Mas não ajudou muito o fato de Tuya ter lhe dado um sorriso de aprovação quando ele se despiu, ou que o rosto pálido da Snow Cloud tivesse ficado avermelhado. Rapidamente, ele se lembrou de que estava prestes a enfrentar uma provação que poderia matá-lo.
Depois de terminar e de se sentar no centro da câmara, cobriu-se o melhor que pôde com as mãos.
“E agora?”, perguntou ele.
“Agora, vamos começar”, disse o Ancião Naran.
O Ancião levantou as mãos sem esperar por uma resposta de Arran e, um momento depois, Arran começou a sentir um calor doloroso a inundá-lo, como se estivesse a ser mergulhado num banho escaldante.
Surpreendentemente, ele não sentiu nenhuma Essência de Fogo vinda do Ancião, nem viu qualquer chama. Seja qual for a magia que o Ancião Naran usava, não era visível aos seus olhos nem ao seu sentido.
Gradualmente, a sensação de calor se intensificou. Inicialmente era apenas desconfortável, agora começava a doer, provocando uma dor intensa que se espalhava por todo o seu corpo. Não lhe restava mais nada senão cerrar a mandíbula e aguentar – ele já sabia que iria piorar muito.
Contudo, repentinamente, o calor desapareceu e, ao olhar para cima, Arran viu uma expressão de choque no rosto do Ancião Naran.
De imediato, o Ancião virou-se para Snow Cloud e Tuya.
“Vão embora!”
“O que é que-” começou a Snow Cloud.
“Fora! Agora!”, gritou o Ancião. “E não voltem até que saiamos da câmara!”
Ele gritou essas palavras e, mesmo tendo tratado Snow Cloud como se fosse um igual, era claro que essa era uma ordem que não podia ser desobedecida. Após um momento de hesitação, as duas mulheres fizeram o que o Ancião disse, mas Arran pôde ver a preocupação enchendo o rosto da Snow Cloud.

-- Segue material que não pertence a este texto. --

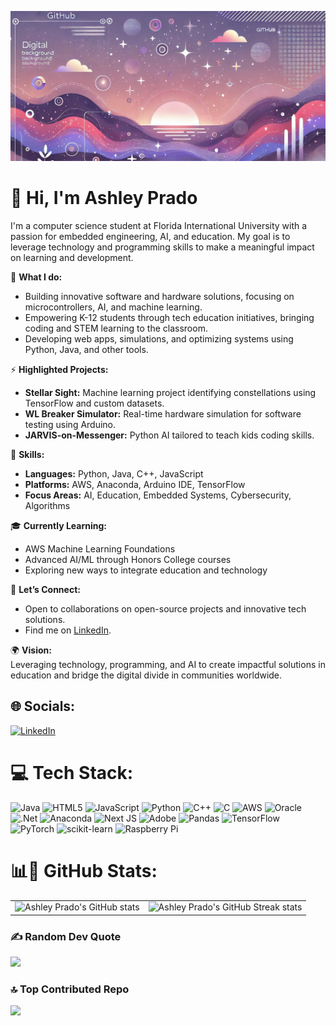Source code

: ![Custom Banner](https://github.com/ashleyprado/ashleyprado/blob/main/B652C3B5-6664-47C6-B218-23756D6D274E.jpg?raw=true)

# 👋 Hi, I'm Ashley Prado

I'm a computer science student at Florida International University with a passion for embedded engineering, AI, and education. My goal is to leverage technology and programming skills to make a meaningful impact on learning and development.

🌱 **What I do:**  
- Building innovative software and hardware solutions, focusing on microcontrollers, AI, and machine learning.
- Empowering K-12 students through tech education initiatives, bringing coding and STEM learning to the classroom.
- Developing web apps, simulations, and optimizing systems using Python, Java, and other tools.

⚡ **Highlighted Projects:**  
- **Stellar Sight:** Machine learning project identifying constellations using TensorFlow and custom datasets.
- **WL Breaker Simulator:** Real-time hardware simulation for software testing using Arduino.
- **JARVIS-on-Messenger:** Python AI tailored to teach kids coding skills.

🚀 **Skills:**  
- **Languages:** Python, Java, C++, JavaScript
- **Platforms:** AWS, Anaconda, Arduino IDE, TensorFlow
- **Focus Areas:** AI, Education, Embedded Systems, Cybersecurity, Algorithms

🎓 **Currently Learning:**  
- AWS Machine Learning Foundations
- Advanced AI/ML through Honors College courses
- Exploring new ways to integrate education and technology

🤝 **Let’s Connect:**  
- Open to collaborations on open-source projects and innovative tech solutions.
- Find me on [LinkedIn](https://www.linkedin.com/in/ashley-prado).

🌍 **Vision:**  
Leveraging technology, programming, and AI to create impactful solutions in education and bridge the digital divide in communities worldwide.

## 🌐 Socials:
[![LinkedIn](https://img.shields.io/badge/LinkedIn-%230077B5.svg?logo=linkedin&logoColor=white)](https://linkedin.com/in/ashley-prado) 

# 💻 Tech Stack:
![Java](https://img.shields.io/badge/java-%23ED8B00.svg?style=flat&logo=openjdk&logoColor=white) 
![HTML5](https://img.shields.io/badge/html5-%23E34F26.svg?style=flat&logo=html5&logoColor=white) 
![JavaScript](https://img.shields.io/badge/javascript-%23323330.svg?style=flat&logo=javascript&logoColor=%23F7DF1E) 
![Python](https://img.shields.io/badge/python-%2314354C.svg?style=flat&logo=python&logoColor=white) 
![C++](https://img.shields.io/badge/c++-%2300599C.svg?style=flat&logo=c%2B%2B&logoColor=white) 
![C](https://img.shields.io/badge/c-%2300599C.svg?style=flat&logo=c&logoColor=white) 
![AWS](https://img.shields.io/badge/AWS-%23FF9900.svg?style=flat&logo=amazon-aws&logoColor=white) 
![Oracle](https://img.shields.io/badge/Oracle-F80000?style=flat&logo=oracle&logoColor=white) 
![.Net](https://img.shields.io/badge/.NET-5C2D91?style=flat&logo=.net&logoColor=white) 
![Anaconda](https://img.shields.io/badge/Anaconda-%2344A833.svg?style=flat&logo=anaconda&logoColor=white) 
![Next JS](https://img.shields.io/badge/Next-black?style=flat&logo=next.js&logoColor=white) 
![Adobe](https://img.shields.io/badge/adobe-%23FF0000.svg?style=flat&logo=adobe&logoColor=white) 
![Pandas](https://img.shields.io/badge/pandas-%23150458.svg?style=flat&logo=pandas&logoColor=white) 
![TensorFlow](https://img.shields.io/badge/TensorFlow-%23FF6F00.svg?style=flat&logo=TensorFlow&logoColor=white) 
![PyTorch](https://img.shields.io/badge/PyTorch-%23EE4C2C.svg?style=flat&logo=PyTorch&logoColor=white) 
![scikit-learn](https://img.shields.io/badge/scikit--learn-%23F7931E.svg?style=flat&logo=scikit-learn&logoColor=white) 
![Raspberry Pi](https://img.shields.io/badge/-RaspberryPi-C51A4A?style=flat&logo=Raspberry-Pi)

# 📊💜 GitHub Stats:
<table>
  <tr>
    <td>
      <img src="https://github-readme-stats.vercel.app/api?username=ashleyprado&theme=jolly&hide_border=false&include_all_commits=false&count_private=false" alt="Ashley Prado's GitHub stats" />
    </td>
    <td>
      <img src="https://github-readme-streak-stats.herokuapp.com/?user=ashleyprado&theme=jolly&hide_border=false" alt="Ashley Prado's GitHub Streak stats" />
    </td>
  </tr>
</table>

### ✍️ Random Dev Quote
![](https://quotes-github-readme.vercel.app/api?type=vertical&theme=jolly)

### 🔝 Top Contributed Repo
![](https://github-contributor-stats.vercel.app/api?username=ashleyprado&limit=5&theme=dark&combine_all_yearly_contributions=true)

<!-- Proudly created with GPRM ( https://gprm.itsvg.in ) -->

“O que está acontecendo?” ele perguntou com medo.
O Ancião Naran não respondeu, ao invés disso fez vários gestos na porta e nas paredes – criando selos, pensou Arran, mas não sabia com que propósito.
Somente depois que ele terminou, o homem se virou para encarar Arran, já à beira do pânico. Porém, ao ver a expressão do Ancião, Arran não viu nenhuma ameaça – mas sim surpresa e excitação, em partes iguais, como se tivesse acabado de fazer uma grande descoberta.
“Porque você não me disse?”, disse o Ancião gigante, com a voz tremendo de entusiasmo.
“Disse o quê? Arran perguntou, atordoado com a súbita mudança de eventos.
“Que você tem um Reino da Destruição!”